=== What needs to be done ===
In the data below, one line contains "Source code" and a later one contains "Court of Matara". Print both, with every line between them, exactly and alone.

=== The data ===
•••••

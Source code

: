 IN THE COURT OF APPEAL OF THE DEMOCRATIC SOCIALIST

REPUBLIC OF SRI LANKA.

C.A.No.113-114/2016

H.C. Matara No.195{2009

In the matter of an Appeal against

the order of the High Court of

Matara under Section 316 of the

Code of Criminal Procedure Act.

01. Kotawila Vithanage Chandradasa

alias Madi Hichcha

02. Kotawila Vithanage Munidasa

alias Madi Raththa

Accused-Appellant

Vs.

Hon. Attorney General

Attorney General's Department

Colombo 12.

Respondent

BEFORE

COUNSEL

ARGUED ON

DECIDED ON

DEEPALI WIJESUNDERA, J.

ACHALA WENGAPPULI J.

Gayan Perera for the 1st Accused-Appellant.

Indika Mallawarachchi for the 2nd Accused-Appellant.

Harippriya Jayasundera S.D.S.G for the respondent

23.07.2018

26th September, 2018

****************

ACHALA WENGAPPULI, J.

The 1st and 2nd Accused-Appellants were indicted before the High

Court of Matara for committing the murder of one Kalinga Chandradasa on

•••••

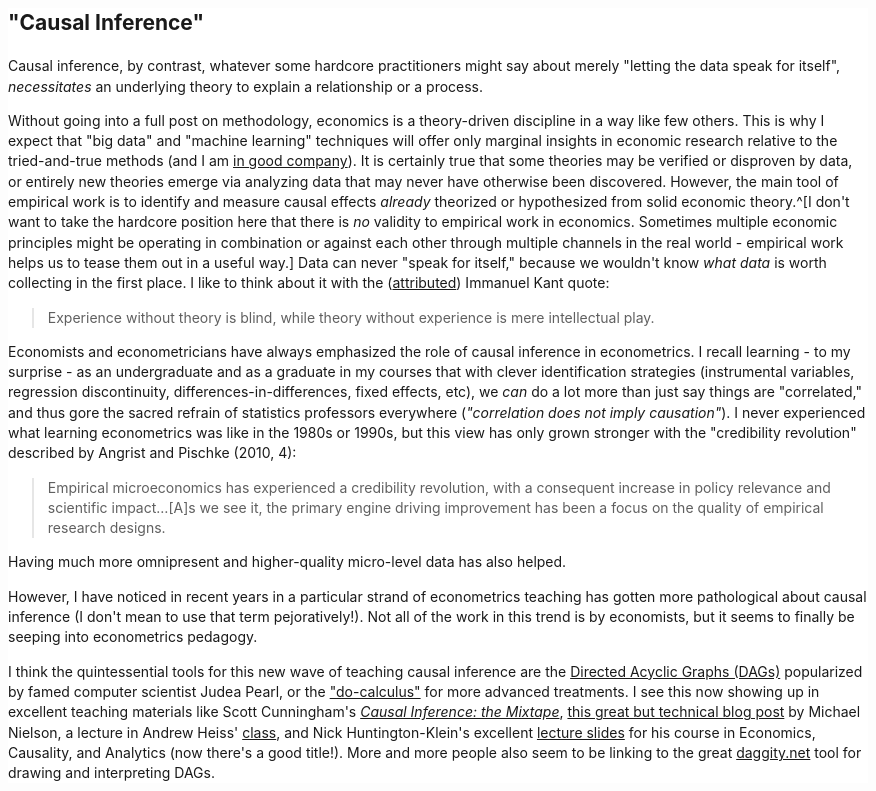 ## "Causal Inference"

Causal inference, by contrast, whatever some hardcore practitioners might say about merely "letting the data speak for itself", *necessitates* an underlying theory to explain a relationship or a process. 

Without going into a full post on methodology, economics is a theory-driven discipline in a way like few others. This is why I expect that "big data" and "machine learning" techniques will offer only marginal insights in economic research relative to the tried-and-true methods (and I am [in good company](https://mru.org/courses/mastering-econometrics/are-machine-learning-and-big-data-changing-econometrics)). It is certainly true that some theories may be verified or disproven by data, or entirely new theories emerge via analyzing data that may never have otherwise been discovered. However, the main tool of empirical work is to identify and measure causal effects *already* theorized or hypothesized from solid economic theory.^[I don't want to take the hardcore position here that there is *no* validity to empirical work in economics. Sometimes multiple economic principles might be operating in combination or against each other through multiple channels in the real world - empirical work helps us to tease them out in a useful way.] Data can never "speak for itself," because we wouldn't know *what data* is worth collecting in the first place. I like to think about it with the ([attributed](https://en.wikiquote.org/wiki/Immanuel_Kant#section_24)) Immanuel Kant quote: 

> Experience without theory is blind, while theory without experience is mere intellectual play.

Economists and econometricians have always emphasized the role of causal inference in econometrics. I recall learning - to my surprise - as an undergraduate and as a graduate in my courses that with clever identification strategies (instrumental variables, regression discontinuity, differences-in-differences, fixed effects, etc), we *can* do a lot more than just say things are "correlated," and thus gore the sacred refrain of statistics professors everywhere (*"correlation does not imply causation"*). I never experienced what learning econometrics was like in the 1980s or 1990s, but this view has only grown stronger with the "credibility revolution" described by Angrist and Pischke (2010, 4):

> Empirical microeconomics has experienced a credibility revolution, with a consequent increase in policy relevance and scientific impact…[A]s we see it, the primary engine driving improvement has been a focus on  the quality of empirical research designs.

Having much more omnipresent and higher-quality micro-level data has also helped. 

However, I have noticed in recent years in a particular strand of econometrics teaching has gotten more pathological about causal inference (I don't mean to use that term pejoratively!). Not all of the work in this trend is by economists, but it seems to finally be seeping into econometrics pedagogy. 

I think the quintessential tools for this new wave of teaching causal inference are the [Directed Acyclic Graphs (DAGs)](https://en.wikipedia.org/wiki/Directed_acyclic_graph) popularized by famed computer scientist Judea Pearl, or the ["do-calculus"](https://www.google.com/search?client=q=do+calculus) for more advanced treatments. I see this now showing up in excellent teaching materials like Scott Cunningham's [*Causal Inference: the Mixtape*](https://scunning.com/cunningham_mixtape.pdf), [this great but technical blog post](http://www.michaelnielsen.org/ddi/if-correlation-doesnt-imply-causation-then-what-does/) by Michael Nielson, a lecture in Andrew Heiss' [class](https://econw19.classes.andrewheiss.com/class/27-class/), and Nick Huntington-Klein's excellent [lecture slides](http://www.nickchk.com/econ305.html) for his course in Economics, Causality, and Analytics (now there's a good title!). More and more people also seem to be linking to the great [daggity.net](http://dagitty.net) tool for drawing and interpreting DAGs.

•••••

=== Your solution ===
Source code

: IN THE COURT OF APPEAL OF THE DEMOCRATIC SOCIALIST

REPUBLIC OF SRI LANKA.

C.A.No.113-114/2016

H.C. Matara No.195{2009

In the matter of an Appeal against

the order of the High Court of

Matara under Section 316 of the

Code of Criminal Procedure Act.

01. Kotawila Vithanage Chandradasa

alias Madi Hichcha

02. Kotawila Vithanage Munidasa

alias Madi Raththa

Accused-Appellant

Vs.

Hon. Attorney General

Attorney General's Department

Colombo 12.

Respondent

BEFORE

COUNSEL

ARGUED ON

DECIDED ON

DEEPALI WIJESUNDERA, J.

ACHALA WENGAPPULI J.

Gayan Perera for the 1st Accused-Appellant.

Indika Mallawarachchi for the 2nd Accused-Appellant.

Harippriya Jayasundera S.D.S.G for the respondent

23.07.2018

26th September, 2018

****************

ACHALA WENGAPPULI, J.

The 1st and 2nd Accused-Appellants were indicted before the High

Court of Matara for committing the murder of one Kalinga Chandradasa on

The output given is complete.